*** Opening MATERIAL PROVIDED ***

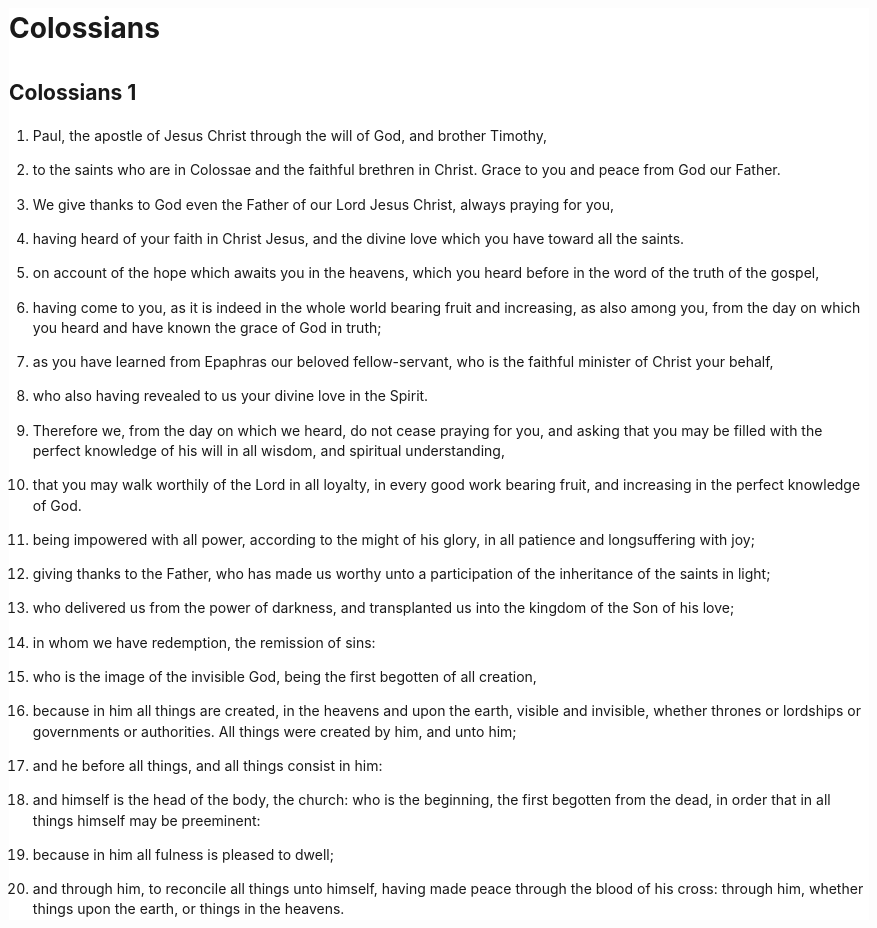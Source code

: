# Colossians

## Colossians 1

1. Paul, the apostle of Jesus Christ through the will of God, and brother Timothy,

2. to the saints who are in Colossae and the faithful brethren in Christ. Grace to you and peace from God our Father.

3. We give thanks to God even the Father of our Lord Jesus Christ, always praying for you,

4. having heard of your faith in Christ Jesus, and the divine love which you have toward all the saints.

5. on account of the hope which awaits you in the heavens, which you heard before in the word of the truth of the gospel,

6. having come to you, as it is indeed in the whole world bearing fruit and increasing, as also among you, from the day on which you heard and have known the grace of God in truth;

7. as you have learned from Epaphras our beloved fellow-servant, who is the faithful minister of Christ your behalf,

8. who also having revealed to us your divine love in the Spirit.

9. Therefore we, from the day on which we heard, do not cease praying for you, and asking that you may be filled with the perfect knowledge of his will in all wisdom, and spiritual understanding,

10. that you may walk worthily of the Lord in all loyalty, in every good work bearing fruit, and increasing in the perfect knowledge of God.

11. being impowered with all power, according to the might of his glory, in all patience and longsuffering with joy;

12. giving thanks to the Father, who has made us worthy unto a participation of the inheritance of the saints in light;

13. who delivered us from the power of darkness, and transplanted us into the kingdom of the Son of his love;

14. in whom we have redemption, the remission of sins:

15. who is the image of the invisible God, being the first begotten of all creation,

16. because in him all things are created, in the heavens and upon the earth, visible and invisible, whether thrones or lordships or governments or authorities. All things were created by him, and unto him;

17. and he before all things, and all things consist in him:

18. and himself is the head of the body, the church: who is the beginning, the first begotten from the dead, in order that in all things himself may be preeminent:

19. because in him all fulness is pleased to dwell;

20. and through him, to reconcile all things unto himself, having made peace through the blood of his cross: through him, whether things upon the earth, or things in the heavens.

*** Closing MATERIAL PROVIDED ***
*** Opening MATERIAL PROVIDED ***

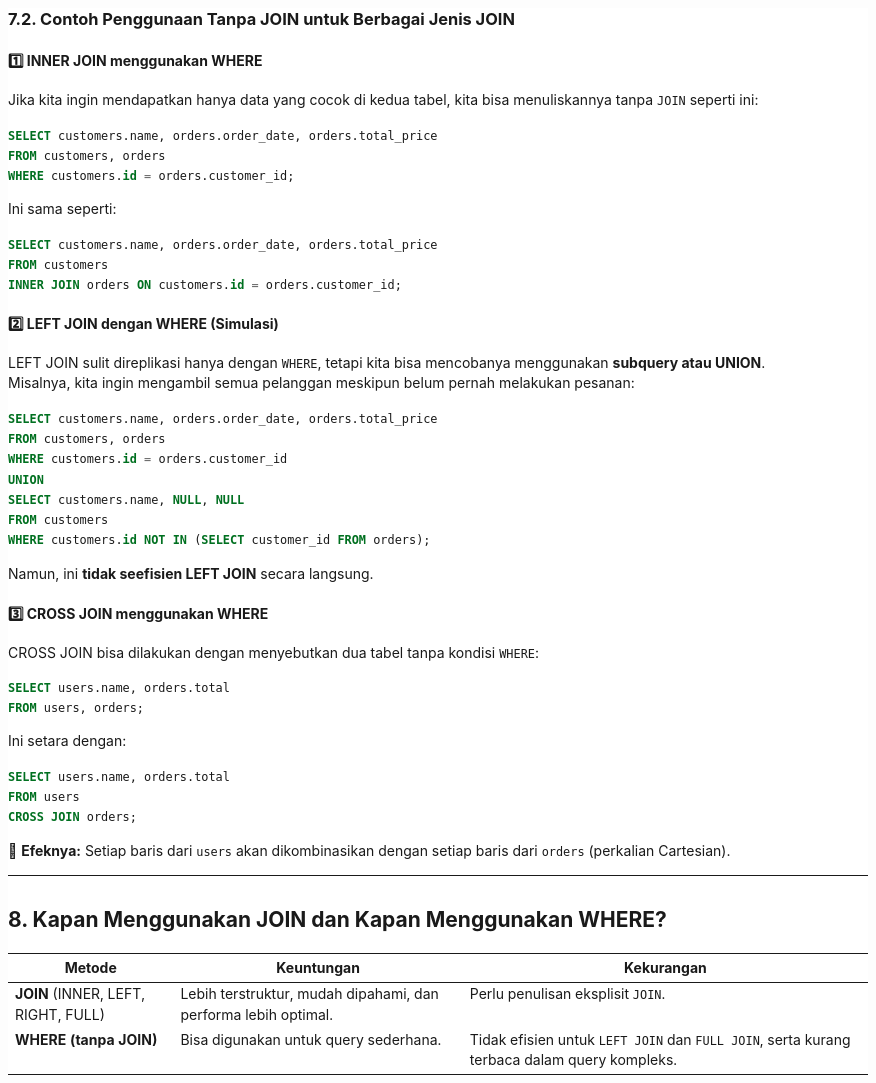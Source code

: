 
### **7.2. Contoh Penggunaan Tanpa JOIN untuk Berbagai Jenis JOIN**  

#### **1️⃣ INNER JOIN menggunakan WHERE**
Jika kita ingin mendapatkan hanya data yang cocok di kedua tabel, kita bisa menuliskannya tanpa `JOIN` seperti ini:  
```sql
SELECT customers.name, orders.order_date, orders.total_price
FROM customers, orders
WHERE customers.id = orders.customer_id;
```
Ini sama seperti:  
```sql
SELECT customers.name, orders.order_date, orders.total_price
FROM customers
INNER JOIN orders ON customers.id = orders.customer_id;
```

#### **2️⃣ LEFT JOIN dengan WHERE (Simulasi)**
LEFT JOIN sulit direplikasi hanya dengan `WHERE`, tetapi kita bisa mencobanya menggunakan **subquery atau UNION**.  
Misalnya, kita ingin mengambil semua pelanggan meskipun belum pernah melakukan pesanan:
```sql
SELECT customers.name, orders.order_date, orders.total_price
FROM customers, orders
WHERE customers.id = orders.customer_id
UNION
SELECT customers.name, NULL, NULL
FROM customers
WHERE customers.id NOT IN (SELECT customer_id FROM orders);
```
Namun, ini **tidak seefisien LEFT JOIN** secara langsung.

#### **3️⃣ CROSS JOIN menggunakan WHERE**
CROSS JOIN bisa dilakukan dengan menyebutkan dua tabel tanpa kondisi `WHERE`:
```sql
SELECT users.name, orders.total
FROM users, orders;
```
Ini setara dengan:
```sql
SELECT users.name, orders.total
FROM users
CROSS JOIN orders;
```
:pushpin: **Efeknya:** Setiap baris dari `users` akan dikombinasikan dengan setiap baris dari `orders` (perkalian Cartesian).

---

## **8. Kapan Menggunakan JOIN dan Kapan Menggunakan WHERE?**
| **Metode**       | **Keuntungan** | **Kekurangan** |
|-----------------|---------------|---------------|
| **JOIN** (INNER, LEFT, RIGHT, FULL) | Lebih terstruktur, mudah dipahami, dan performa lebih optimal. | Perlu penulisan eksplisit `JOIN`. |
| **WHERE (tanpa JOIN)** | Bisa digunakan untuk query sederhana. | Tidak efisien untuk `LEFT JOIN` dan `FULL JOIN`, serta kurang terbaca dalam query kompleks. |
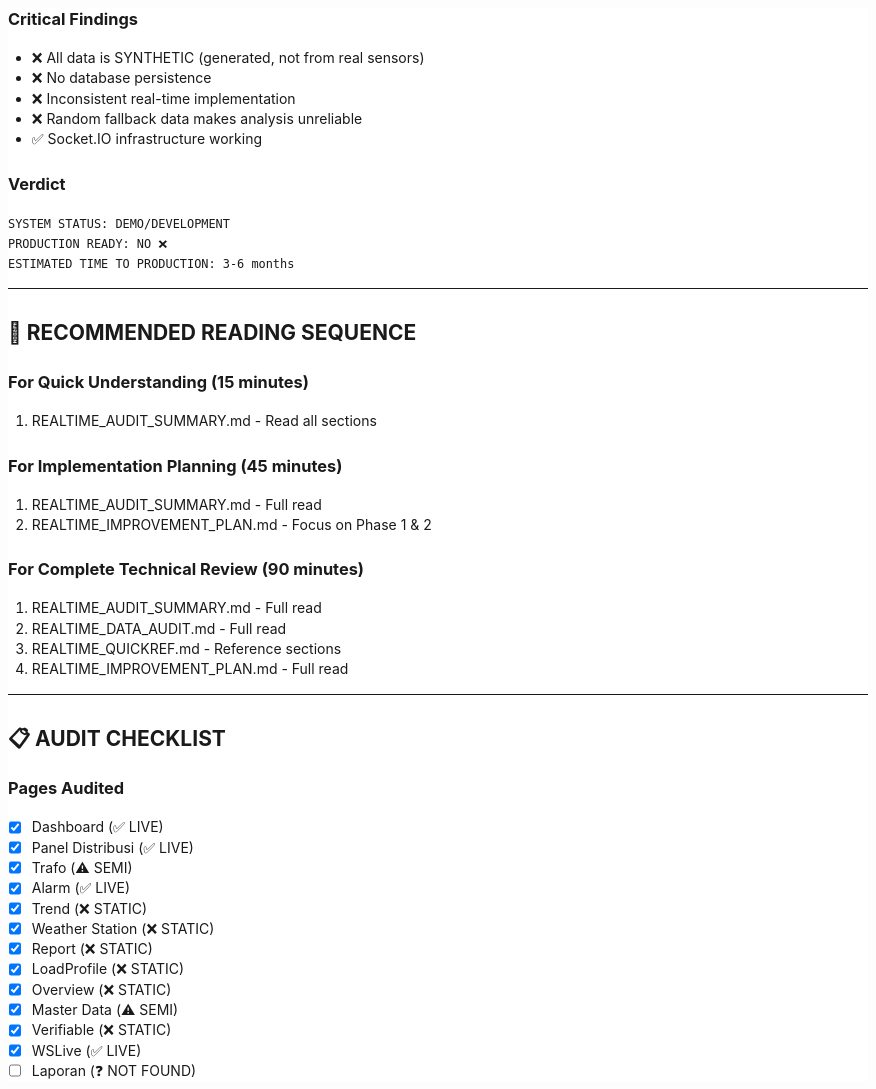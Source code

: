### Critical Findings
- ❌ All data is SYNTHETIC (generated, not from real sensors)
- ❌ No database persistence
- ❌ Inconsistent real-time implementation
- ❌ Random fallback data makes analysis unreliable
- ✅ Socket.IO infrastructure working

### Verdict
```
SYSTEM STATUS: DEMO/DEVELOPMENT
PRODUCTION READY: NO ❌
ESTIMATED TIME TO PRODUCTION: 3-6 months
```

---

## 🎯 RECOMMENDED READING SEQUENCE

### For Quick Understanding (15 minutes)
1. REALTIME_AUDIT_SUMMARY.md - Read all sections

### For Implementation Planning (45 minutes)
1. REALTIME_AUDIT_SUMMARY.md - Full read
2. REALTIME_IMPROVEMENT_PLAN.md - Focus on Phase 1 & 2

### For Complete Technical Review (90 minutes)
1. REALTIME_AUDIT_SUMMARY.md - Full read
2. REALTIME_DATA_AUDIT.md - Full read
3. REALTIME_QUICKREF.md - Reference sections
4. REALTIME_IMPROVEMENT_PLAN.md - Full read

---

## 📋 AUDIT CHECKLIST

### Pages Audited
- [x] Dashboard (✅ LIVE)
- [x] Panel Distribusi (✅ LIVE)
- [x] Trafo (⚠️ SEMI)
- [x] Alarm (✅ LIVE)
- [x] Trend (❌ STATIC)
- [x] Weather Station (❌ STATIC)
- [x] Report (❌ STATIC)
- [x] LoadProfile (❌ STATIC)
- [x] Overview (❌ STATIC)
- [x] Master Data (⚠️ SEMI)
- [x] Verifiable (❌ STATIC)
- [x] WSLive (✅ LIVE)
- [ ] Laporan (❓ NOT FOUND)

*** Closing MATERIAL PROVIDED ***
*** Opening MATERIAL PROVIDED ***

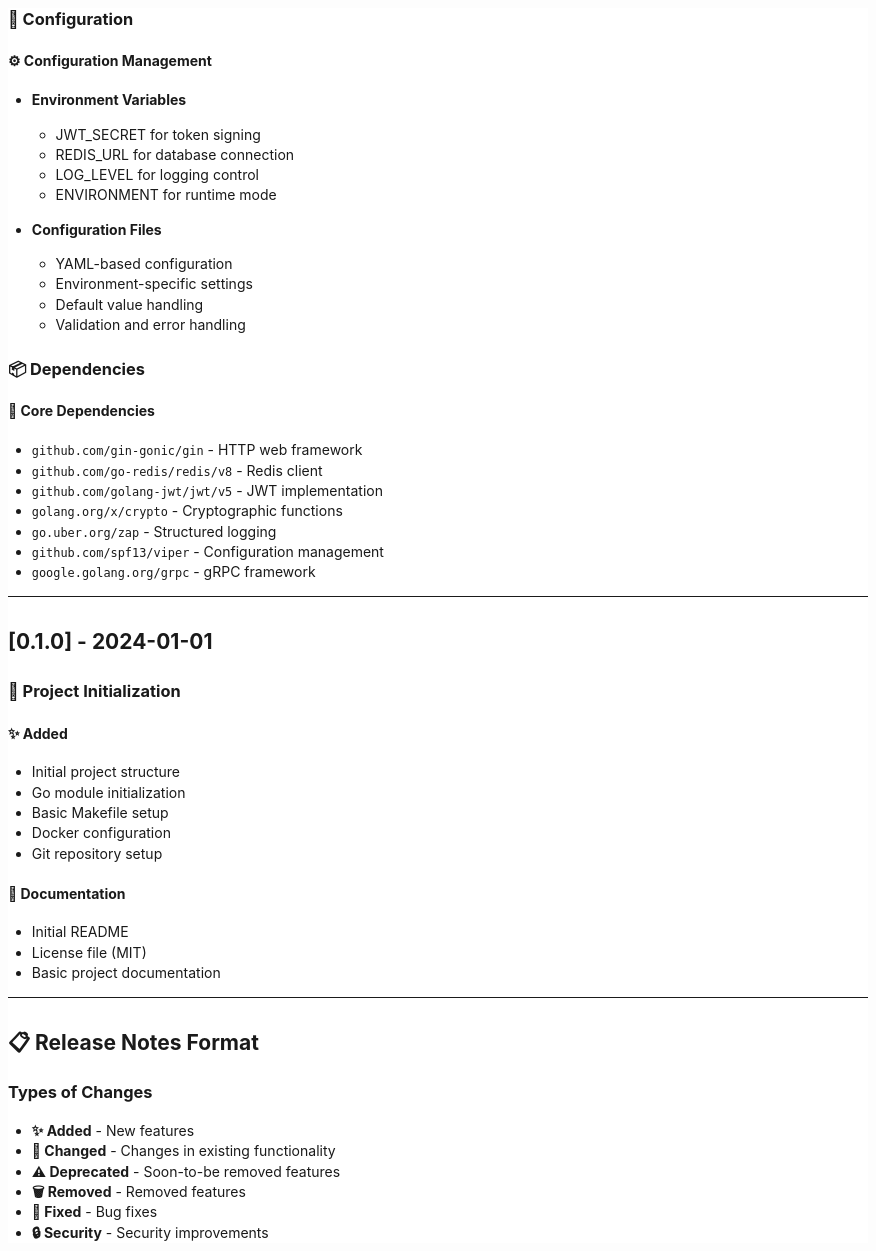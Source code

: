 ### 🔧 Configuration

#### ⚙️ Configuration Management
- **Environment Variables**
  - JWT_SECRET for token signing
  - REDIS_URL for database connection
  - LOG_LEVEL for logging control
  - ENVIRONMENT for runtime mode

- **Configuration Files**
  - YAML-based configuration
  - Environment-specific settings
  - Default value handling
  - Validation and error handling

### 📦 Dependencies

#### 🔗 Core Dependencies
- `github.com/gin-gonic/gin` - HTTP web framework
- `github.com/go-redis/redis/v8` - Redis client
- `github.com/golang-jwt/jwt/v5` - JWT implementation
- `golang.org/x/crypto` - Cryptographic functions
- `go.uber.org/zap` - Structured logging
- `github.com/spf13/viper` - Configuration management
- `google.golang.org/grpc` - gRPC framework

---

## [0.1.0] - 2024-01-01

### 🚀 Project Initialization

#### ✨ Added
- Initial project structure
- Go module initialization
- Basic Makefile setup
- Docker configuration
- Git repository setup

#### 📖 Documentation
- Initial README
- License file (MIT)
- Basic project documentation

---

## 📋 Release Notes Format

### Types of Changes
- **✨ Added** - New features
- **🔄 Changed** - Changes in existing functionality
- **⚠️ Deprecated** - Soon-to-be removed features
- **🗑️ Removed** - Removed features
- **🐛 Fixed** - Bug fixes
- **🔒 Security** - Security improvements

*** Closing MATERIAL PROVIDED ***

EXERCISE PROMPT:
Reply with one number, the count of lines in the records that include the word "perfect".

RESPONSE FOR THIS EXERCISE:
2